Travelling parmi la foule d’un RER bondé. Focus sonore, au passage, sur quelques mots échappés, dans des langues chaque fois différentes, du petit groupe de touristes aux valises énormes, à celle qui téléphone le visage tourné vers la vitre, aux airs que l’on devine d’un casque d’écouteurs, les quelques travailleuses, un autre homme, téléphonant, puis des corps silencieux, regards plongés dans le paysage urbain défilant, ou dans un livre, ou sur une application, ou au hasard, dans la foule. Par chance, c’est un Non stop. Il n’y aura qu’une seule annonce. Pour l’aéroport d’orly… en français, en anglais, en espagnol. Voix mécaniques qui tombent au bon moment d’enceintes saturées. Le RER s’arrête. L’auteur descend. Il passe à côté d’un grand écran indiquant les prochains départs de bus. Plus de dix minutes d’attente. Il ira à pied. Il fait beau. La place de la gare est en travaux. On entend à nouveau ce que fut ce trajet, dans l’autre sens, qui donna lieu à Urbanity, les motos, les pas dans la rue, parfois le vent s’engouffrant dans les rues étroites, et les discussions partielles, les rires, les mendiants qui interpellent, le son d’un saxophoniste de rue et peu à peu, le calme d’une banlieue charmante, peu à peu les oiseaux. La caméra passe du ciel aux arbres, des maisons, puis suit une voiture, entre dans un grand parc ensoleillé avec des centaines de rosiers généreusement feuillus qui attendent leur temps pour fleurir. L’auteur s’assoit sur un banc. Il ouvre son cahier d’écriture. On n’entend plus que les oiseaux et le pas cadencé de quelques joggeurs. La voix de l’auteur, en off.
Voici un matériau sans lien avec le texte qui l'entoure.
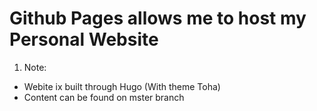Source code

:# Github Pages allows me to host my Personal Website

1. Note:
- Webite ix built through Hugo (With theme Toha)
- Content can be found on mster branch

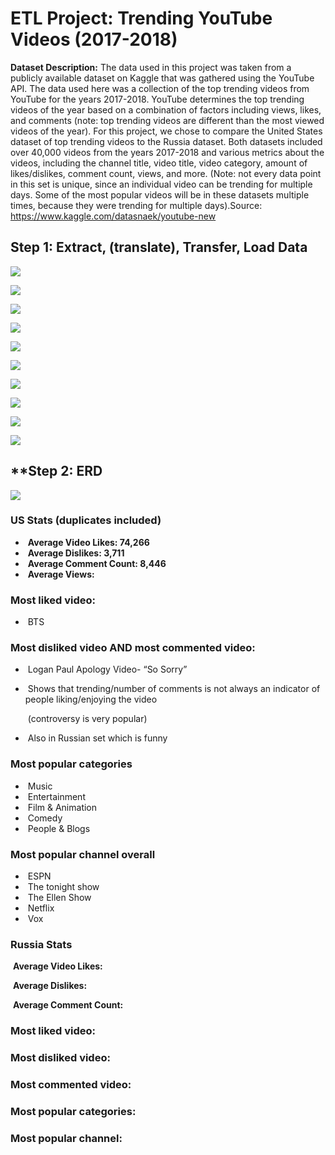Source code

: # ETL Project: Trending YouTube Videos (2017-2018) 


**Dataset Description:**	The data used in this project was taken from a publicly available dataset on Kaggle that was gathered using the YouTube API. The data used here was a collection of the top trending videos from YouTube for the years 2017-2018. YouTube determines the top trending videos of the year based on a combination of factors including views, likes, and comments (note: top trending videos are different than the most viewed videos of the year). For this project, we chose to compare the United States dataset of top trending videos to the Russia dataset. Both datasets included over 40,000 videos from the years 2017-2018 and various metrics about the videos, including the channel title, video title, video category, amount of likes/dislikes, comment count, views, and more. (Note: not every data point in this set is unique, since an individual video can be trending for multiple days. Some of the most popular videos will be in these datasets multiple times, because they were trending for multiple days).Source: https://www.kaggle.com/datasnaek/youtube-new 



## **Step 1: Extract, (translate), Transfer, Load Data**

![](Images/US1.png)





![](Images/US2.png)





![](Images/US3.png)





![](Images/US4.png)





![](Images/RU1.png)





![](Images/RU2.png)





![](Images/RU3.png)

![](Images/RU4.png)





![](Images/RU5.png)





![](Images/RU6.png)



## **Step 2: **ERD**

![](Images/ERD.png)



### **US Stats** (duplicates included)

- ​		 **Average Video Likes: 	74,266** 	
- ​		**Average Dislikes:  3,711**  
- ​		**Average Comment Count: 8,446**
- ​		**Average Views:**

### **Most liked video**: 

- ​		BTS

### **Most disliked video AND most commented video:** 

- ​		Logan Paul Apology Video- “So Sorry”

- ​		Shows that trending/number of comments is not always an indicator of people liking/enjoying the video 

  ​			(controversy is very popular) 

- ​		Also in Russian set which is funny

### **Most popular categories**

- ​		Music
- ​		Entertainment
- ​		Film & Animation
- ​		Comedy
- ​		People & Blogs



### **Most popular channel overall**

- ​		ESPN
- ​		The tonight show
- ​		The Ellen Show
- ​		Netflix
- ​		Vox



### **Russia Stats**

​		**Average Video Likes:**

​		**Average Dislikes:** 

​		**Average Comment Count:** 



### **Most liked video**:

### **Most disliked video:**

### **Most commented video:** 

### **Most popular categories**:

### **Most popular channel**:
Il y a longtemps que je pensais à ce que pourrait être une suite de l’Artisanat furieux qui s’était naturellement terminé avant que je fasse parcourir le temps de sa diffusion complète un autre projet que j’avais, et que j’ai appelé [NO WAY], réservé pour mon blog, et dont les épisodes étaient volontairement publiés dans le désordre, pour perdre le lecteur, l’inciter à chercher, à reconstituer, ou pour me montrer au fur et à mesure de son écriture, cette impasse dans laquelle je voulais voir naître une histoire, sans heurt, sans haine. Je voulais, en quelque sorte, donner vie à ce qui n’avait pas eu lieu dans l’Artisanat, la parole unique d’un « je » poétique, entre les lignes d’éléments factuels, s’inspirant du réel et de la temporalité de ma vie pour faire émerger des formes que je ne lis nulle part. J’avais aussi envie de faire vivre la Maison d’édition virtuelle, de lui donner une activité de diffusion qui ne soit pas seulement ce pour quoi elle avait été créée, de mettre à disposition d’un public des textes littéraires sous la forme de livres. Les livres, qu’ils soient les miens ou qu’ils soient ceux des autres, m’accompagnent tous les jours. Ils sont une ponctuation du vivant, mais ils ne sont pas seuls. Nous sommes conduits dans d’autres formes de lecture et d’écriture, dans les journaux que nous lisons ou que nous écrivons, dans les réseaux virtuels que nous consultons ou que nous animons. Je ne change pas beaucoup, de ce point de vue. Ce qu’est Direct Live est à la croisée de tout cela : un peu de moi et du monde qui m’entoure, pour continuer.
Il ferme son cahier. La caméra suit lentement un couple de marcheurs silencieux. S’affichent en gros plan le titre de ce nouveau roman virtuel, et une information : « À partir de demain sur le WEB », puis on entend une pièce pour piano de Brahms sur la dernière image : « @rycholiver.org avril 2019 ».